Thirteen yo Egyptian girl dies from complication with anaesthetic over genital mutilation operation.
Unlike male circumcision, the female operation has no health benefits, and is harmful. Sometimes deadly. Here is news, despite the howling objection of a few, no religion endorses the practise either. Unless terrorism is a religion.
Girl dies during female circumcision
ReplyDeletefrom news.com.au
A 13-YEAR-OLD Egyptian girl has died during an illegal operation to mutilate her genitalia, the Al-Masri Al-Yom daily has reported.
Karima Rahim Massud died as the result of problems with the anasthaesia in the Nile Delta village of Gharbiya.
Her death was discovered after her father sought a death certificate from another doctor.
The medical practice where the operation took place has been closed, and the doctor is being interrogated, the newspaper said.

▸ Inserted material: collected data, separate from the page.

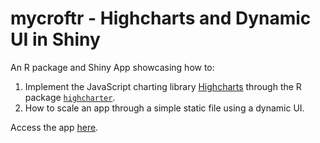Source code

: # mycroftr - Highcharts and Dynamic UI in Shiny

An R package and Shiny App showcasing how to:

1. Implement the JavaScript charting library [Highcharts](http://www.highcharts.com/) through the R package [`highcharter`](http://jkunst.com/highcharter/).
2. How to scale an app through a simple static file using a dynamic UI.

Access the app [here](http://www.apps.akll.io/shiny/mycroft/).
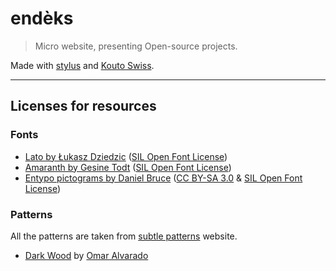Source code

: # endèks

> Micro website, presenting Open-source projects.

Made with [stylus](https://learnboost.github.io/stylus/) and [Kouto Swiss](http://kouto-swiss.io).

* * *

## Licenses for resources

### Fonts

* [Lato by Łukasz Dziedzic](http://www.latofonts.com/lato-free-fonts/) ([SIL Open Font License](http://scripts.sil.org/OFL))
* [Amaranth by Gesine Todt](http://www.minkadu.de) ([SIL Open Font License](http://scripts.sil.org/OFL))
* [Entypo pictograms by Daniel Bruce](http://www.entypo.com) ([CC BY-SA 3.0](http://creativecommons.org/licenses/by-sa/3.0/) & [SIL Open Font License](http://scripts.sil.org/OFL))

### Patterns

All the patterns are taken from [subtle patterns](http://subtlepatterns.com) website.

* [Dark Wood](http://subtlepatterns.com/dark-wood/) by [Omar Alvarado](http://www.oaadesigns.com)
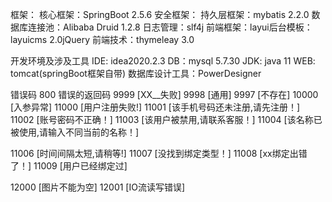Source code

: 框架：
核心框架：SpringBoot 2.5.6
安全框架：
持久层框架：mybatis 2.2.0
数据库连接池：Alibaba Druid 1.2.8
日志管理：slf4j
前端框架：layui后台模板：layuicms 2.0jQuery
前端技术：thymeleay 3.0

开发环境及涉及工具
IDE: idea2020.2.3
DB：mysql 5.7.30
JDK: java 11
WEB: tomcat(springBoot框架自带)
数据库设计工具：PowerDesigner

错误码
800 错误的返回码
9999 [XX__失败]
9998 [通用]
9997 [不存在]
10000 [入参异常]
11000 [用户注册失败!]
11001 [该手机号码还未注册,请先注册！]
11002 [账号密码不正确！]
11003 [该用户被禁用,请联系客服！]
11004 [该名称已被使用,请输入不同当前的名称！]

11006 [时间间隔太短,请稍等!]
11007 [没找到绑定类型！]
11008 [xx绑定出错了！]
11009 [用户已经绑定过]


12000 [图片不能为空]
12001 [IO流读写错误]
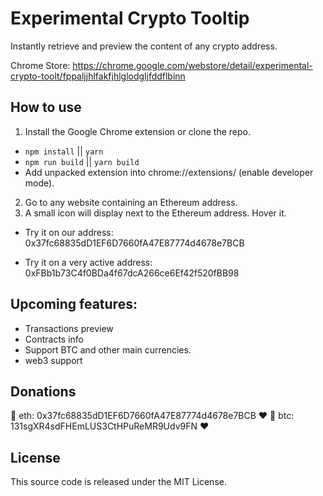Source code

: # Experimental Crypto Tooltip

Instantly retrieve and preview the content of any crypto address.

Chrome Store: https://chrome.google.com/webstore/detail/experimental-crypto-toolt/fppaljjhlfakfjhlglodgljfddflbinn

How to use
----------

1. Install the Google Chrome extension or clone the repo.
  - `npm install` || `yarn`
  - `npm run build` || `yarn build`
  - Add unpacked extension into chrome://extensions/ (enable developer mode).
2. Go to any website containing an Ethereum address.
3. A small icon will display next to the Ethereum address. Hover it.


- Try it on our address: 0x37fc68835dD1EF6D7660fA47E87774d4678e7BCB

- Try it on a very active address: 0xFBb1b73C4f0BDa4f67dcA266ce6Ef42f520fBB98


Upcoming features:
----
- Transactions preview
- Contracts info
- Support BTC and other main currencies.
- web3 support


Donations
---------
🎉 eth: 0x37fc68835dD1EF6D7660fA47E87774d4678e7BCB ❤️
🎉 btc: 131sgXR4sdFHEmLUS3CtHPuReMR9Udv9FN ❤️


License
-------

This source code is released under the MIT License.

Female genital mutilation, also known as female circumcision, is a practice that dates back to pharaonic times in Egypt.
It is common in a band that stretches from Senegal in West Africa to Somalia on the east coast, and from Egypt in the north to Tanzania in the south.
The practice, which affects both Muslim and Christian women in Egypt, was banned in 1997 but doctors were allowed to operate "in exceptional cases.''
Female circumcision can cause death through haemorraging and later complications during childbirth.
It also carries risks of infection, urinary tract problems and mental trauma.
In June, following the death of 12-year-old Bedur Ahmed Shaker, Health Minister Hatem al-Gabali issued a decree banning every doctor and member of the medical profession from performing the procedure.
The ban must still be translated into law and could face a tough debate in parliament, but is likely to be passed.
A government survey in 2000 said the practice was carried out on 97 percent of the country's women aged between 15 and 45 years of age.
Religious leaders, usually silent on taboos relating to female sexuality, have also started to speak out against the practice, which many Egyptians believe is a duty under Islam and Christianity.
After the death of Bedur Shaker, chief mufti Ali Gomaa declared female circumcision forbidden under Islam.
Mohammed Sayyed Tantawi, the sheikh of Al-Azhar university, the top Sunni Muslim authority, and Coptic Patriarch Chenouda III also declared it had "no foundation in the religious texts'' of either Islam or Christianity.